4. How observability relates to DevOps, SRE, and cloud native

  • Like testability, observability is a system property that requires continuous investment, not a one-time add-on.

  • Cloud native (per CNCF) emphasizes loosely coupled systems that are resilient, manageable, and observable, enabling frequent, predictable change with minimal toil.

  • As teams ship independently (Agile + cloud native), observability becomes a prerequisite for safe autonomy.

  • Observability shifts incident approach:

    • Mature DevOps/SRE teams start from user-visible symptoms of pain and then drill down using observability tooling—rather than relying on a giant catalog of alerts that guess causes.
  • Distributed tracing helps replace “keep the whole system graph in your head” with “understand dependencies as they affect this request,” including versioned call paths and compatibility issues.

  • Practices that depend on observability:

    • Chaos engineering / continuous verification (compare behavior vs steady state)
    • Feature flags (too many runtime combinations to test exhaustively; need per-user visibility)
    • Progressive delivery (canary, blue/green—know when to halt and why)
    • Incident analysis + blameless postmortems (reconstruct both system behavior and operator understanding via an evidence trail)

Part 2 — Fundamentals of observability

5. Structured events are the building blocks of observability

  • An event is a record of everything that occurred while one particular request interacted with your service.

  • “Structured logs” as structured events: ideally one event captures the full unit of work:

    • inputs
    • derived/resolved attributes discovered along the way
    • service conditions during execution
    • result details
  • The point is to support extremely specific queries that isolate real-world edge cases—often requiring many high-cardinality dimensions layered together (user, device, language pack, install date, shard, region, etc.).
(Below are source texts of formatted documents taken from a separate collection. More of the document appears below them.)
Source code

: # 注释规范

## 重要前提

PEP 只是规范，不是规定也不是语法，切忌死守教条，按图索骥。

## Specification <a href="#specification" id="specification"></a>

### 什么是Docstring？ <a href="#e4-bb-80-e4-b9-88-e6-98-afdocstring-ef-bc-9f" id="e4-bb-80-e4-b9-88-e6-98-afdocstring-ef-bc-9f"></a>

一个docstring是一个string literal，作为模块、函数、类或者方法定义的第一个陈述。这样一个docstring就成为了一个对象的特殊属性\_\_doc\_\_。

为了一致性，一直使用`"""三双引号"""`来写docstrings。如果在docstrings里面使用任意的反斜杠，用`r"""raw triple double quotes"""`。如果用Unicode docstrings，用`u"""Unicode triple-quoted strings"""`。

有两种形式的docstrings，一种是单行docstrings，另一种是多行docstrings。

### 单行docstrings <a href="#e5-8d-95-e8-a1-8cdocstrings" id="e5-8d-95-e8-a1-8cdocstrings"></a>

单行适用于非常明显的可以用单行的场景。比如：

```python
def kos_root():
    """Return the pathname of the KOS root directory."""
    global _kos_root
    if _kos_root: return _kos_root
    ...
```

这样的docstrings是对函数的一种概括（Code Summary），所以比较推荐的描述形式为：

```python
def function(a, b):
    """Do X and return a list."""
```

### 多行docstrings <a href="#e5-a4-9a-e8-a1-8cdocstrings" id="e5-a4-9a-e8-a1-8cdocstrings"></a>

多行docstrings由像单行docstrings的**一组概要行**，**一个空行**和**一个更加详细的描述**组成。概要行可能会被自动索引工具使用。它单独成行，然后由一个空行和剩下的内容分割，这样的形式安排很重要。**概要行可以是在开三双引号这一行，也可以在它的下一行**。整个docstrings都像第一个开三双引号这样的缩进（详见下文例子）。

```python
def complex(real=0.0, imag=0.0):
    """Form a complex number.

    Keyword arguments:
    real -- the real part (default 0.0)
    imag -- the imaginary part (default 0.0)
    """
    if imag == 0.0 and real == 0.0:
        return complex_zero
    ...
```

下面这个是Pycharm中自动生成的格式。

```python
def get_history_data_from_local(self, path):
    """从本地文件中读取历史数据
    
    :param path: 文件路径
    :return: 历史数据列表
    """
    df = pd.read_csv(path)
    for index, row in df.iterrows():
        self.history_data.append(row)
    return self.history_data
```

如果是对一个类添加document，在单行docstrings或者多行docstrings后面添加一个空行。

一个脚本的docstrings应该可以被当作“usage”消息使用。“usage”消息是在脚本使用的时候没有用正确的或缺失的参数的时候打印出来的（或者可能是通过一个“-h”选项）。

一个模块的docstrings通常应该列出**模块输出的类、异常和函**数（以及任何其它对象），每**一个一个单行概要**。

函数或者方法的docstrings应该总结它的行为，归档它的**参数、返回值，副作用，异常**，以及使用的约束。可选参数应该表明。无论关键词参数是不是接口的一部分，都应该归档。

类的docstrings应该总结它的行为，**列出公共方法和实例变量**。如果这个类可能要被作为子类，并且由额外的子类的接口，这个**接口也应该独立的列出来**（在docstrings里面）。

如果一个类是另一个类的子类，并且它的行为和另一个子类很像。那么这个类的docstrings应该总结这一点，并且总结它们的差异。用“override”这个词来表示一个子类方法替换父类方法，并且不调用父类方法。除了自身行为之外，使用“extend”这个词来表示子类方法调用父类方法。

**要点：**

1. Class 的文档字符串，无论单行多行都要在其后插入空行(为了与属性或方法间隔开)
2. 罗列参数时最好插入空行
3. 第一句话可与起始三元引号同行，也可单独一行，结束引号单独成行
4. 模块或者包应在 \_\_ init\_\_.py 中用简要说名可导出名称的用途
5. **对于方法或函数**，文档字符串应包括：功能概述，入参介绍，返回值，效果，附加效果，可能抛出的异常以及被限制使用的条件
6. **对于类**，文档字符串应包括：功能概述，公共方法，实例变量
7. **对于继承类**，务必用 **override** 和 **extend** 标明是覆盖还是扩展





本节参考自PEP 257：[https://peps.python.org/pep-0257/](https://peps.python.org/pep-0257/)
6. Stitching events into traces

  • A distributed trace is an interrelated series of events describing a single request’s journey through multiple services.
  • Tracing is a classic debugging technique: record execution details to diagnose problems.
  • Distributed tracing matters because modern requests routinely cross process/machine/network boundaries—including hybrid cases like on-prem → cloud → SaaS → back.
  • Desired outcome of tracing (per your notes): clearly see relationships among services so you can pinpoint where failures happen and what contributes to performance issues.

A waterfall visualization shows how a request’s total time is built up from intermediate steps, ending in a final cumulative duration (the full request time).

Each “bar” (chunk) in the waterfall is a trace span (or span). A trace is the collection of these related spans for a single request.

Spans form a hierarchy:

The root span is the top-level span for the request and typically covers the entire end-to-end duration.

Spans nested inside the root span are child operations (and may themselves have children), creating a parent → child tree.

Example relationship: if Service A calls Service B, which calls Service C, then Span A is the parent of Span B, and Span B is the parent of Span C; Span C can be a leaf span with no children.

Waterfall views make two things easy to see at a glance:

Structure (who called whom) via nesting/indentation.

Performance contribution via bar lengths and timing—e.g., a root span of ~86s containing child spans like UpdateIntercom (~20s), UpdateSalesforce (~64s), and UpdateStripe (~1.6s) clearly reveals which work dominates the overall request latency.

7. Instrumentation with OpenTelemetry

In the mid–late 2010s, two major open standards for collecting telemetry emerged:

OpenTracing (under the CNCF) and OpenCensus (sponsored by Google), both aiming to provide language libraries that collect telemetry and send it to a backend of your choice in real time.

Rather than continue as competing standards, the efforts merged in 2019 into OpenTelemetry, a unified project under the CNCF.

Decided to come back later to the book, notes stop early on in chapter 7.